Presiden Prabowo Subianto telah mengesahkan Peraturan Pemerintah tentang Tata Kelola Penyelenggaraan Sistem Elektronik dalam Perlindungan Anak (PP Tunas) pada 28 Maret 2025.
Peraturan ini bertujuan untuk melindungi anak-anak Indonesia dari risiko dan ancaman di ruang digital, memastikan mereka dapat tumbuh dalam lingkungan yang aman dan sehat.
Langkah Presiden Prabowo Subianto mengesahkan beleid ini patut diapresiasi. Di tengah lonjakan penetrasi internet dan semakin mudahnya akses anak terhadap ruang digital, negara memang dituntut hadir, bukan hanya sebagai regulator, tapi juga sebagai pelindung.
Namun, sebagaimana banyak regulasi digital di Indonesia sebelumnya, PP Tunas juga menyimpan sejumlah tantangan krusial dalam implementasinya.

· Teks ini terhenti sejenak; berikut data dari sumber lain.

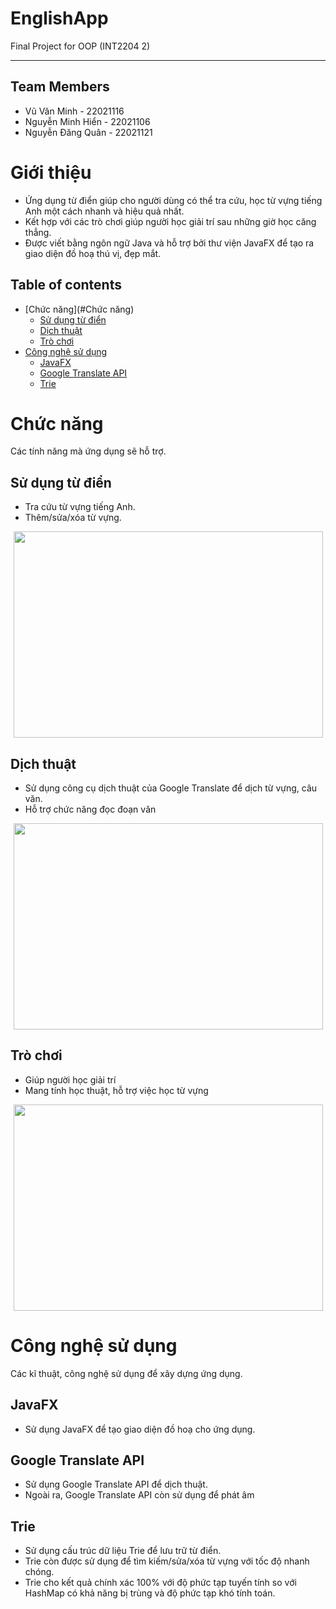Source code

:# EnglishApp

Final Project for OOP (INT2204 2)
<hr>


## Team Members
- Vũ Văn Minh - 22021116
- Nguyễn Minh Hiển - 22021106
- Nguyễn Đăng Quân - 22021121

# Giới thiệu
- Ứng dụng từ điển giúp cho người dùng có thể tra cứu, học từ vựng tiếng Anh một cách nhanh và hiệu quả nhất.
- Kết hợp với các trò chơi giúp người học giải trí sau những giờ học căng thẳng.
- Được viết bằng ngôn ngữ Java và hỗ trợ bởi thư viện JavaFX để tạo ra giao diện đồ hoạ thú vị, đẹp mắt.

## Table of contents
- [Chức năng](#Chức năng)
  - [Sử dụng từ điển](##Sử-dụng-từ-điển)
  - [Dịch thuật](##Dịch-thuật)
  - [Trò chơi](##Trò-chơi)
- [Công nghệ sử dụng](#Công-nghệ-sử-dụng)
  - [JavaFX](##JavaFX)
  - [Google Translate API](##Google-Translate-API)
  - [Trie](##Trie)

# Chức năng
Các tính năng mà ứng dụng sẽ hỗ trợ.
## Sử dụng từ điển
- Tra cứu từ vựng tiếng Anh.
- Thêm/sửa/xóa từ vựng.
<p align="center">
<img height="330" width="495" src="https://i.imgur.com/MWu7cYe.png"> 
</p>

## Dịch thuật
- Sử dụng công cụ dịch thuật của Google Translate để dịch từ vựng, câu văn.
- Hỗ trợ chức năng đọc đoạn văn
<p align="center">
<img height="330" width="495" src="https://i.imgur.com/d0LhsE9.png"> 
</p>

## Trò chơi 
- Giúp người học giải trí
- Mang tính học thuật, hỗ trợ việc học từ vựng
<p align="center">
<img height="330" width="495" src="https://i.imgur.com/nr1ZcBx.png"> 
</p>

# Công nghệ sử dụng
Các kĩ thuật, công nghệ sử dụng để xây dựng ứng dụng.

## JavaFX
- Sử dụng JavaFX để tạo giao diện đồ hoạ cho ứng dụng.
## Google Translate API
- Sử dụng Google Translate API để dịch thuật.
- Ngoài ra, Google Translate API còn sử dụng để phát âm
## Trie
- Sử dụng cấu trúc dữ liệu Trie để lưu trữ từ điển.
- Trie còn được sử dụng để tìm kiếm/sửa/xóa từ vựng với tốc độ nhanh chóng.
- Trie cho kết quả chính xác 100% với độ phức tạp tuyến tính so với HashMap có khả năng bị trùng và độ phức tạp khó tính toán.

Semangatnya sangat jelas: melindungi anak dari konten yang merugikan, mencegah adiksi, melarang profiling untuk kepentingan komersial, serta mewajibkan edukasi digital oleh penyelenggara sistem elektronik (PSE).
Tapi pertanyaan mendasarnya adalah, apakah ekosistem digital kita sudah siap mengeksekusi semua itu secara utuh dan konsisten?
Salah satu tantangan terbesar terletak pada aspek verifikasi usia pengguna. Tanpa sistem identitas digital atau mekanisme age verification yang kuat dan terstandarisasi, batas usia hanyalah ilusi. Anak-anak tetap bisa membuat akun media sosial dengan mudah, dan platform pun kerap lepas tangan dengan hanya menambahkan disclaimer “pengguna harus berusia minimal 13 tahun.”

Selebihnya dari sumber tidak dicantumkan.